→ TASK INSTRUCTIONS
Lines in the listing below containing the string "design" are to be identified and copied.

(MATERIAL PROVIDED begins)

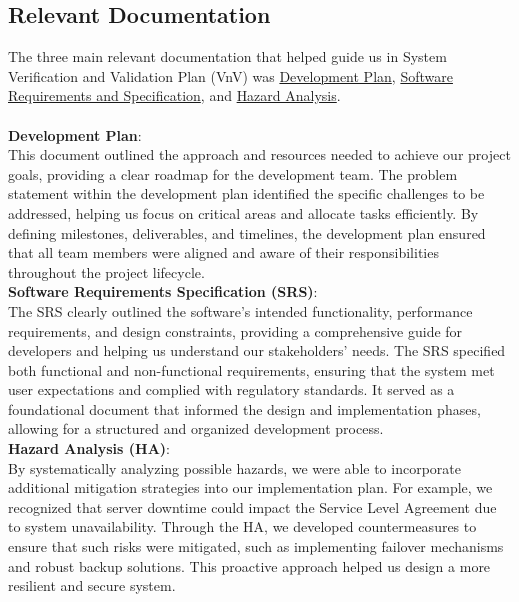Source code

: \documentclass[12pt, titlepage]{article}
\begin{document}
\subsection{Relevant Documentation}

The three main relevant documentation that helped guide us in System Verification and Validation Plan (VnV) was \href{https://github.com/RezaJodeiri/CXR-Capstone/blob/main/docs/DevelopmentPlan/DevelopmentPlan.pdf}{Development Plan}, \href{https://github.com/RezaJodeiri/CXR-Capstone/blob/main/docs/SRS/SRS.pdf}{Software Requirements and Specification}, and 
\href{https://github.com/RezaJodeiri/CXR-Capstone/blob/main/docs/HazardAnalysis/HazardAnalysis.pdf}{Hazard Analysis}.
\\\\
\textbf{Development Plan}:\\

\noindent This document outlined the approach and resources needed to achieve our project goals, providing a clear roadmap for the development team. The problem statement within the development plan identified the specific challenges to be addressed, helping us focus on critical areas and allocate tasks efficiently. By defining milestones, deliverables, and timelines, the development plan ensured that all team members were aligned and aware of their responsibilities throughout the project lifecycle.\\

\noindent \textbf{Software Requirements Specification (SRS)}:\\

\noindent The SRS clearly outlined the software’s intended functionality, performance requirements, and design constraints, providing a comprehensive guide for developers and helping us understand our stakeholders' needs. The SRS specified both functional and non-functional requirements, ensuring that the system met user expectations and complied with regulatory standards. It served as a foundational document that informed the design and implementation phases, allowing for a structured and organized development process.\\

\noindent \textbf{Hazard Analysis (HA)}:\\

\noindent  By systematically analyzing possible hazards, we were able to incorporate additional mitigation strategies into our implementation plan. For example, we recognized that server downtime could impact the Service Level Agreement due to system unavailability. Through the HA, we developed countermeasures to ensure that such risks were mitigated, such as implementing failover mechanisms and robust backup solutions. This proactive approach helped us design a more resilient and secure system.\\
\end{document}

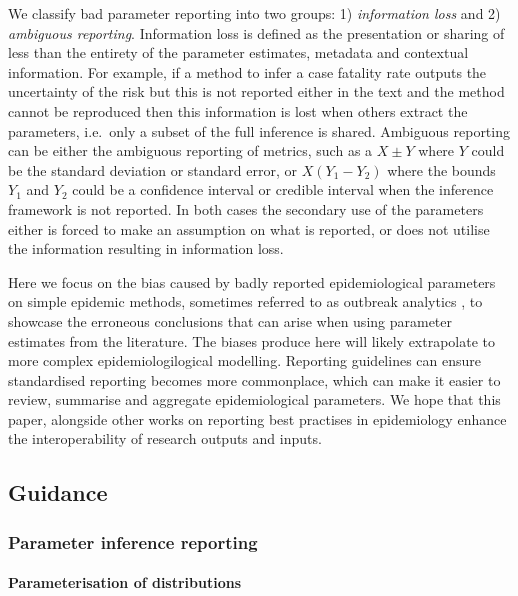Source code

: \documentclass[
  10pt,
  letterpaper,
]{article}
\begin{document}
We classify bad parameter reporting into two groups: 1)
\emph{information loss} and 2) \emph{ambiguous reporting}. Information
loss is defined as the presentation or sharing of less than the entirety
of the parameter estimates, metadata and contextual information. For
example, if a method to infer a case fatality rate outputs the
uncertainty of the risk but this is not reported either in the text and
the method cannot be reproduced then this information is lost when
others extract the parameters, i.e.~only a subset of the full inference
is shared. Ambiguous reporting can be either the ambiguous reporting of
metrics, such as a \(X \pm Y\) where \(Y\) could be the standard
deviation or standard error, or \(X (Y_1 - Y_2)\) where the bounds
\(Y_1\) and \(Y_2\) could be a confidence interval or credible interval
when the inference framework is not reported. In both cases the
secondary use of the parameters either is forced to make an assumption
on what is reported, or does not utilise the information resulting in
information loss.

Here we focus on the bias caused by badly reported epidemiological
parameters on simple epidemic methods, sometimes referred to as outbreak
analytics \citep[sensu][]{polonskyOutbreakAnalyticsDeveloping2019}, to
showcase the erroneous conclusions that can arise when using parameter
estimates from the literature. The biases produce here will likely
extrapolate to more complex epidemiologilogical modelling. Reporting
guidelines can ensure standardised reporting becomes more commonplace,
which can make it easier to review, summarise and aggregate
epidemiological parameters. We hope that this paper, alongside other
works on reporting best practises in epidemiology
\citep{pollettRecommendedReportingItems2021, charnigaBestPracticesEstimating2024}
enhance the interoperability of research outputs and inputs.

\subsection{Guidance}\label{guidance}

\subsubsection{Parameter inference
reporting}\label{parameter-inference-reporting}

\paragraph{Parameterisation of
distributions}\label{parameterisation-of-distributions}
\end{document}
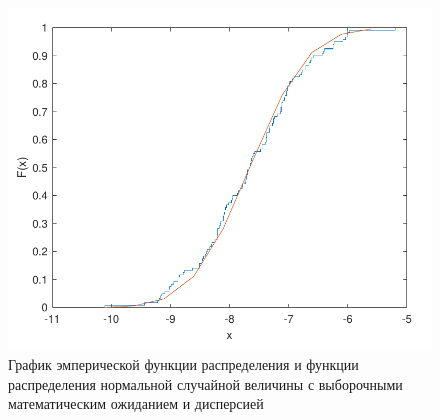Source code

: \documentclass{bmstu}
\begin{document}
\begin{figure}[H]
	\centering
	\includegraphics[width=\textwidth]{img/graph2.pdf}
	\caption{График эмперической функции распределения и функции распределения нормальной случайной величины с выборочными математическим ожиданием и дисперсией}
\end{figure}
\end{document}
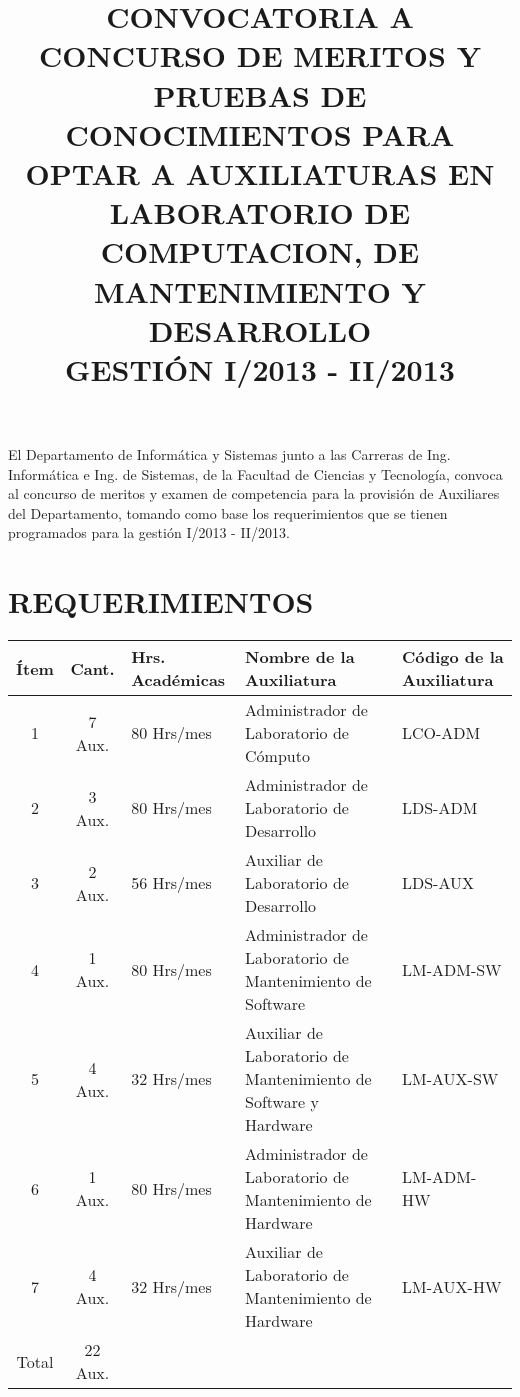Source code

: \documentclass[letterpaper,11pt]{article}
\title{CONVOCATORIA A CONCURSO DE MERITOS Y PRUEBAS DE CONOCIMIENTOS PARA OPTAR A AUXILIATURAS EN LABORATORIO DE COMPUTACION, DE MANTENIMIENTO Y DESARROLLO\\GESTIÓN I/2013 - II/2013\\}
\date{}
\begin{document}
\maketitle
El Departamento de Informática y Sistemas junto a las Carreras de Ing. Informática e Ing. de Sistemas, de la Facultad de Ciencias y Tecnología, convoca al concurso de meritos y examen de competencia para la provisión de Auxiliares del Departamento, tomando como base los requerimientos que se tienen programados para la gestión I/2013 - II/2013.

\section{REQUERIMIENTOS}
\begin{tabular}{|c|c|p{2.8cm}|p{5.2cm}|p{2.8cm}|}
\hline
 \textbf{Ítem} & \textbf{Cant.} & \textbf{Hrs. Académicas} & \textbf{Nombre de la Auxiliatura} & \textbf{Código de la Auxiliatura} \\
\hline
 1 & 7 Aux. & 80 Hrs/mes & Administrador de Laboratorio de Cómputo & LCO-ADM \\
\hline
 2 & 3 Aux. & 80 Hrs/mes & Administrador de Laboratorio de Desarrollo & LDS-ADM \\
\hline
 3 & 2 Aux. & 56 Hrs/mes & Auxiliar de Laboratorio de Desarrollo & LDS-AUX \\
\hline
 4 & 1 Aux. & 80 Hrs/mes & Administrador de Laboratorio de Mantenimiento de Software & LM-ADM-SW \\
\hline
 5 & 4 Aux. & 32 Hrs/mes & Auxiliar de Laboratorio de Mantenimiento de Software y Hardware & LM-AUX-SW \\
\hline
 6 & 1 Aux. & 80 Hrs/mes & Administrador de Laboratorio de Mantenimiento de Hardware & LM-ADM-HW \\
\hline
 7 & 4 Aux. & 32 Hrs/mes & Auxiliar de Laboratorio de Mantenimiento de Hardware & LM-AUX-HW \\
\hline
 Total & 22 Aux. & \multicolumn{3}{|l|}{} \\
\hline
\end{tabular}
\end{document}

(MATERIAL PROVIDED ends)

→ ANSWER SPACE
\noindent The SRS clearly outlined the software’s intended functionality, performance requirements, and design constraints, providing a comprehensive guide for developers and helping us understand our stakeholders' needs. The SRS specified both functional and non-functional requirements, ensuring that the system met user expectations and complied with regulatory standards. It served as a foundational document that informed the design and implementation phases, allowing for a structured and organized development process.\\
\noindent  By systematically analyzing possible hazards, we were able to incorporate additional mitigation strategies into our implementation plan. For example, we recognized that server downtime could impact the Service Level Agreement due to system unavailability. Through the HA, we developed countermeasures to ensure that such risks were mitigated, such as implementing failover mechanisms and robust backup solutions. This proactive approach helped us design a more resilient and secure system.\\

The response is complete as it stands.